MUM: Ich fange mal mit einer Standardfrage an: warum heißt euer neues Album “Lookbook”?

M: Es gibt eine Geschichte dazu. Vor etwa einem Jahr hatten wir die Idee, ein Buch zu machen statt Musik. Wir haben da viele Texte der verschiedenen Bandmitglieder zusammengetragen, auch Fragebögen ausgefüllt – so eine Art Bestandsaufnahme eben. Es gab auch Grafiken dazu, jeder von uns hat Sachen gemalt, die er passend fand. Das ist ein kleiner Ordner geworden, aber wir haben uns dann gedacht, dass wir vielleicht doch lieber wieder Musik machen sollten. So entstand aber der Titel, weil das Ganze eben auch eine Art Buch ist, die Bestandsaufnahme eines bestimmten Menschen, Andy heißt er übrigens.

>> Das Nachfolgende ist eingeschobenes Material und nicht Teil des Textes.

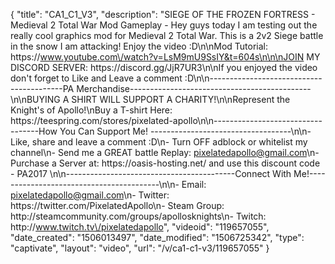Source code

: {
    "title": "CA1_C1_V3",
    "description": "SIEGE OF THE FROZEN FORTRESS - Medieval 2 Total War Mod Gameplay - Hey guys today I am testing out the really cool graphics mod for Medieval 2 Total War. This is a 2v2 Siege battle in the snow I am attacking! Enjoy the video :D\n\nMod Tutorial: https:\/\/www.youtube.com\/watch?v=LsM9mU9SsIY&t=604s\n\n\nJOIN MY DISCORD SERVER: https:\/\/discord.gg\/JjR7UR3\n\nIf you enjoyed the video don't forget to Like and Leave a comment :D\n\n-----------------------------------------PA Merchandise---------------------------------------------\n\nBUYING A SHIRT WILL SUPPORT A CHARITY!\n\nRepresent the Knight's of Apollo!\nBuy a T-shirt Here: https:\/\/teespring.com\/stores\/pixelated-apollo\n\n----------------------------------How You Can Support Me! -----------------------------------\n\n- Like, share and leave a comment :D\n- Turn OFF adblock or whitelist my channel\n- Send me a GREAT battle Replay: pixelatedapollo@gmail.com\n- Purchase a Server at: https:\/\/oasis-hosting.net\/ and use this discount code - PA2017 \n\n------------------------------------------Connect With Me!-----------------------------------------\n\n- Email: pixelatedapollo@gmail.com\n- Twitter: https:\/\/twitter.com\/PixelatedApollo\n- Steam Group:  http:\/\/steamcommunity.com\/groups\/apollosknights\n- Twitch: http:\/\/www.twitch.tv\/pixelatedapollo",
    "videoid": "119657055",
    "date_created": "1506013497",
    "date_modified": "1506725342",
    "type": "captivate",
    "layout": "video",
    "url": "\/v\/ca1-c1-v3\/119657055"
}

MUM: Findet man den Buchcharakter im Booklet wieder?

M: Ja, findet man. “Schaubuch” wäre ja die Übersetzung von “Lookbook”, was im Englischen, glaube ich, gar nicht existiert. Da sind viele Grafiken aus der damaligen Zeit enthalten, die Texte sind alle abgedruckt – ja, man könnte sagen, das ist ein Auszug aus dem Ordner.

MUM: Wie seid ihr jetzt an Virgin geraten?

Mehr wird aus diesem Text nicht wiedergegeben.